Les impacts de gestion de la rivière Massacre au regard du droit International de l’Environnement

La détérioration de l’environnement menace de plus en plus la base et les processus des ressources naturelles dont dépend toute forme de vie sur terre.

Le Nouvelliste
24 août 2023 — Lecture : 12 min.

La détérioration de l’environnement menace de plus en plus la base et les processus des ressources naturelles dont dépend toute forme de vie sur terre. Parmi ces ressources naturelles, l’eau encore appelée « l’or bleu », indispensable à la vie de par son utilité et de son importance, subit des conséquences majeures. Déjà, il faut préciser que cette ressource est de quantité restreinte à travers la planète. Les eaux continentales, superficielles ou souterraines constituent seulement 2.7% de la masse globale d’eau de la Terre (Beurier, 2010). Une grande partie, soit 98% de cette petite quantité, restreinte est sous forme de glace. Et ajouter à cela, cette ressource commence à être rare sur la planète au jour le jour.

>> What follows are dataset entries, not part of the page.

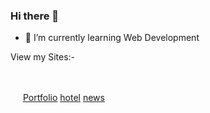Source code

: ### Hi there 👋
- 🌱 I’m currently learning Web Development
<!--
**kaustubh-555/kaustubh-555** is a ✨ _special_ ✨ repository because its `README.md` (this file) appears on your GitHub profile.

Here are some ideas to get you started:

- 🔭 I’m currently working on ...
- 🌱 I’m currently learning ...
- 👯 I’m looking to collaborate on ...
- 🤔 I’m looking for help with ...
- 💬 Ask me about ...
- 📫 How to reach me: ...
- 😄 Pronouns: ...
- ⚡ Fun fact: ...
-->
View my Sites:-
<div id="links" style="display: flex; flex-direction:column; width:500px; padding :20px">

  <a href="https://kaustubh-555.github.io/Portfolio/">Portfolio</a >
  <a href="https://kaustubh-555.github.io/hotel-website/">hotel</a >
  <a href="https://kaustubh-555.github.io/News-Site/">news</a >

</div>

Le projet du Programme des Nations Unies pour l’Environnement (PNUE) de 2003 sur l’avenir de l’environnement mondial comme le cite Guy Canivet et Luc Lavrysen (2006) souligne l’étendue et la diversité de cette rareté liée aussi à la qualité de l’eau. Actuellement, plus d’un milliard de personnes manquent d’eau potable saine, ce qui fait des maladies liées à l’eau, l’une des premières causes de décès dans les pays pauvres surtout chez les enfants. Chaque année, près de deux milliards de personnes sur la planète contractent des maladies d’origine hydrique, quarante mille personnes meurent chaque jour du manque d’eau ou de maladies liées à l’eau. Actuellement, deux tiers de la population mondiale vit dans des régions touchées par des pénuries d’eau où la désertification menace de plus en plus les réserves de nourriture. Selon un rapport de l’OMS et de l’UNICEF, des milliards de personnes n’auront pas accès à l’eau salubre, à l’assainissement et à l’hygiène en 2030 si les progrès n’avancent pas quatre fois plus vite (OMS &UNICEF, juillet 2021). Des situations complexes qui sont liées à l’eau alors que cette ressource est indispensable à la vie. La République d’Haïti n’est pas épargnée de ces défis. Pourtant, elle possède environ 30 bassins versants, parmi lesquels la rivière Massacre, qui pourraient l’aider à les surmonter.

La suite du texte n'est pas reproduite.